[Dataset entries]
__________

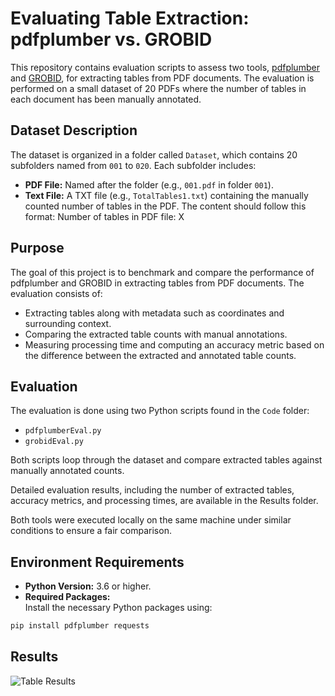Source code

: # Evaluating Table Extraction: pdfplumber vs. GROBID

This repository contains evaluation scripts to assess two tools, [pdfplumber](https://github.com/jsvine/pdfplumber) and [GROBID](https://github.com/kermitt2/grobid), for extracting tables from PDF documents. The evaluation is performed on a small dataset of 20 PDFs where the number of tables in each document has been manually annotated.

## Dataset Description

The dataset is organized in a folder called `Dataset`, which contains 20 subfolders named from `001` to `020`. Each subfolder includes:

- **PDF File:** Named after the folder (e.g., `001.pdf` in folder `001`).
- **Text File:** A TXT file (e.g., `TotalTables1.txt`) containing the manually counted number of tables in the PDF. The content should follow this format:
  Number of tables in PDF file: X

## Purpose

The goal of this project is to benchmark and compare the performance of pdfplumber and GROBID in extracting tables from PDF documents. The evaluation consists of:

- Extracting tables along with metadata such as coordinates and surrounding context.
- Comparing the extracted table counts with manual annotations.
- Measuring processing time and computing an accuracy metric based on the difference between the extracted and annotated table counts.

## Evaluation

The evaluation is done using two Python scripts found in the `Code` folder:

- `pdfplumberEval.py`
- `grobidEval.py`

Both scripts loop through the dataset and compare extracted tables against manually annotated counts.

Detailed evaluation results, including the number of extracted tables, accuracy metrics, and processing times, are available in the Results folder.

Both tools were executed locally on the same machine under similar conditions to ensure a fair comparison.

## Environment Requirements

- **Python Version:** 3.6 or higher.
- **Required Packages:**  
  Install the necessary Python packages using:

```bash
pip install pdfplumber requests
```

## Results

![Table Results](https://github.com/user-attachments/assets/3da0a462-15a6-4a32-9de2-34dfdd12a649)
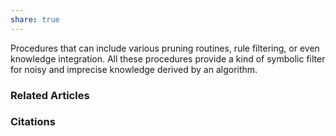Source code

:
```yaml
---
share: true
---
```


Procedures that can include various pruning routines, rule filtering, or even knowledge integration. All these procedures provide a kind of symbolic filter for noisy and imprecise knowledge derived by an algorithm.

### Related Articles

### Citations
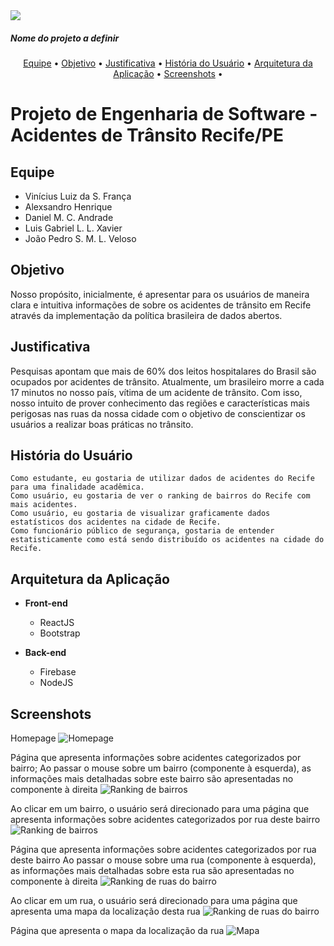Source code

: <img src="https://img.shields.io/static/v1?label=v0.1&message=Em desenvolvimento&color=9399ff&style=for-the-badge&logo=ghost"/>

##### *Nome do projeto a definir*

<p align="center">  <a href="#equipe">Equipe</a> •  <a href="#objetivo">Objetivo</a> •   <a href="#justificativa">Justificativa</a> • <a href="#história-do-usuário">História do Usuário</a> •  <a href="#arquitetura-da-aplicação">Arquitetura da Aplicação</a> • <a href="#screenshots">Screenshots</a> • </p>

# Projeto de Engenharia de Software - Acidentes de Trânsito Recife/PE

## Equipe
- Vinícius Luiz da S. França
- Alexsandro Henrique
- Daniel M. C. Andrade
- Luis Gabriel L. L. Xavier
- João Pedro S. M. L. Veloso

## Objetivo
Nosso propósito, inicialmente, é apresentar para os usuários de maneira clara e intuitiva informações de sobre os acidentes de trânsito em Recife através da implementação da política brasileira de dados abertos.

## Justificativa
Pesquisas apontam que mais de 60% dos leitos hospitalares do Brasil são ocupados por acidentes de trânsito. Atualmente, um brasileiro morre a cada 17 minutos no nosso país, vítima de um acidente de trânsito. Com isso, nosso intuito de prover conhecimento das regiões e características mais perigosas nas ruas da nossa cidade com o objetivo de conscientizar os usuários a realizar boas práticas no trânsito.

## História do Usuário

```Como estudante, eu gostaria de utilizar dados de acidentes do Recife para uma finalidade acadêmica. ```  
```Como usuário, eu gostaria de ver o ranking de bairros do Recife com mais acidentes.```  
```Como usuário, eu gostaria de visualizar graficamente dados estatísticos dos acidentes na cidade de Recife. ```  
```Como funcionário público de segurança, gostaria de entender estatisticamente como está sendo distribuído os acidentes na cidade do Recife. ```  

## Arquitetura da Aplicação

* **Front-end**    
  - ReactJS      
  - Bootstrap        
  
* **Back-end**     
  - Firebase      
  - NodeJS      


## Screenshots
Homepage
![Homepage](https://github.com/jpveloso0/Projeto-ES/blob/main/Protótipo/Slide1.PNG)

Página que apresenta informações sobre acidentes categorizados por bairro;
Ao passar o mouse sobre um bairro (componente à esquerda), as informações mais detalhadas sobre este bairro são apresentadas no componente à direita
![Ranking de bairros](https://github.com/jpveloso0/Projeto-ES/blob/main/Protótipo/Slide2.PNG)

Ao clicar em um bairro, o usuário será direcionado para uma página que apresenta informações sobre acidentes categorizados por rua deste bairro
![Ranking de bairros](https://github.com/jpveloso0/Projeto-ES/blob/main/Protótipo/Slide3.PNG)

Página que apresenta informações sobre acidentes categorizados por rua deste bairro
Ao passar o mouse sobre uma rua (componente à esquerda), as informações mais detalhadas sobre esta rua são apresentadas no componente à direita
![Ranking de ruas do bairro](https://github.com/jpveloso0/Projeto-ES/blob/main/Protótipo/Slide4.PNG)

Ao clicar em um rua, o usuário será direcionado para uma página que apresenta uma mapa da localização desta rua
![Ranking de ruas do bairro](https://github.com/jpveloso0/Projeto-ES/blob/main/Protótipo/Slide5.PNG)

Página que apresenta o mapa da localização da rua
![Mapa](https://github.com/jpveloso0/Projeto-ES/blob/main/Protótipo/Slide6.PNG)

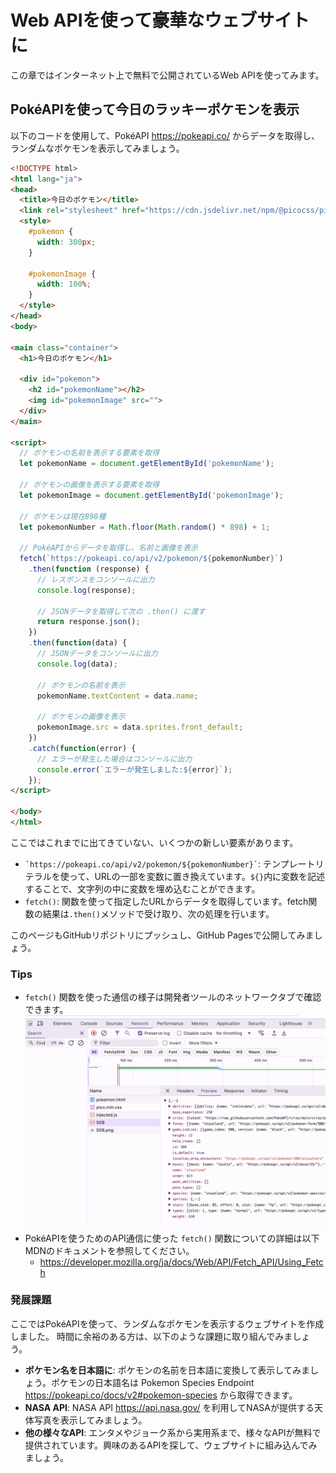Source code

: # Web APIを使って豪華なウェブサイトに

この章ではインターネット上で無料で公開されているWeb APIを使ってみます。

## PokéAPIを使って今日のラッキーポケモンを表示

以下のコードを使用して、PokéAPI <https://pokeapi.co/> からデータを取得し、ランダムなポケモンを表示してみましょう。

```html
<!DOCTYPE html>
<html lang="ja">
<head>
  <title>今日のポケモン</title>
  <link rel="stylesheet" href="https://cdn.jsdelivr.net/npm/@picocss/pico@2/css/pico.min.css">
  <style>
    #pokemon {
      width: 300px;
    }

    #pokemonImage {
      width: 100%;
    }
  </style>
</head>
<body>

<main class="container">
  <h1>今日のポケモン</h1>
  
  <div id="pokemon">
    <h2 id="pokemonName"></h2>
    <img id="pokemonImage" src="">
  </div>
</main>

<script>
  // ポケモンの名前を表示する要素を取得
  let pokemonName = document.getElementById('pokemonName');

  // ポケモンの画像を表示する要素を取得
  let pokemonImage = document.getElementById('pokemonImage');

  // ポケモンは現在898種
  let pokemonNumber = Math.floor(Math.random() * 898) + 1;
 
  // PokéAPIからデータを取得し、名前と画像を表示
  fetch(`https://pokeapi.co/api/v2/pokemon/${pokemonNumber}`)
    .then(function (response) {
      // レスポンスをコンソールに出力
      console.log(response);

      // JSONデータを取得して次の .then() に渡す
      return response.json();
    })
    .then(function(data) {
      // JSONデータをコンソールに出力
      console.log(data);

      // ポケモンの名前を表示
      pokemonName.textContent = data.name;

      // ポケモンの画像を表示
      pokemonImage.src = data.sprites.front_default;
    })
    .catch(function(error) {
      // エラーが発生した場合はコンソールに出力
      console.error(`エラーが発生しました:${error}`);
    });
</script>

</body>
</html>
```

ここではこれまでに出てきていない、いくつかの新しい要素があります。

- `` `https://pokeapi.co/api/v2/pokemon/${pokemonNumber}` ``: テンプレートリテラルを使って、URLの一部を変数に置き換えています。`${}`内に変数を記述することで、文字列の中に変数を埋め込むことができます。
- `fetch()`: 関数を使って指定したURLからデータを取得しています。fetch関数の結果は`.then()`メソッドで受け取り、次の処理を行います。

このページもGitHubリポジトリにプッシュし、GitHub Pagesで公開してみましょう。

### Tips
- `fetch()` 関数を使った通信の様子は開発者ツールのネットワークタブで確認できます。  
  ![](images/04-webapi-inspect.png)
- PokéAPIを使うためのAPI通信に使った `fetch()` 関数についての詳細は以下MDNのドキュメントを参照してください。
  - <https://developer.mozilla.org/ja/docs/Web/API/Fetch_API/Using_Fetch>

### 発展課題

ここではPokéAPIを使って、ランダムなポケモンを表示するウェブサイトを作成しました。
時間に余裕のある方は、以下のような課題に取り組んでみましょう。

- **ポケモン名を日本語に**: ポケモンの名前を日本語に変換して表示してみましょう。ポケモンの日本語名は Pokemon Species Endpoint <https://pokeapi.co/docs/v2#pokemon-species> から取得できます。
- **NASA API**: NASA API <https://api.nasa.gov/> を利用してNASAが提供する天体写真を表示してみましょう。
- **他の様々なAPI**: エンタメやジョーク系から実用系まで、様々なAPIが無料で提供されています。興味のあるAPIを探して、ウェブサイトに組み込んでみましょう。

__________

TO DO: Starting from the records above, filter out all lines except those containing the word "docs".

OUTPUT FOR THIS EXERCISE:
  - <https://developer.mozilla.org/ja/docs/Web/API/Fetch_API/Using_Fetch>
- **ポケモン名を日本語に**: ポケモンの名前を日本語に変換して表示してみましょう。ポケモンの日本語名は Pokemon Species Endpoint <https://pokeapi.co/docs/v2#pokemon-species> から取得できます。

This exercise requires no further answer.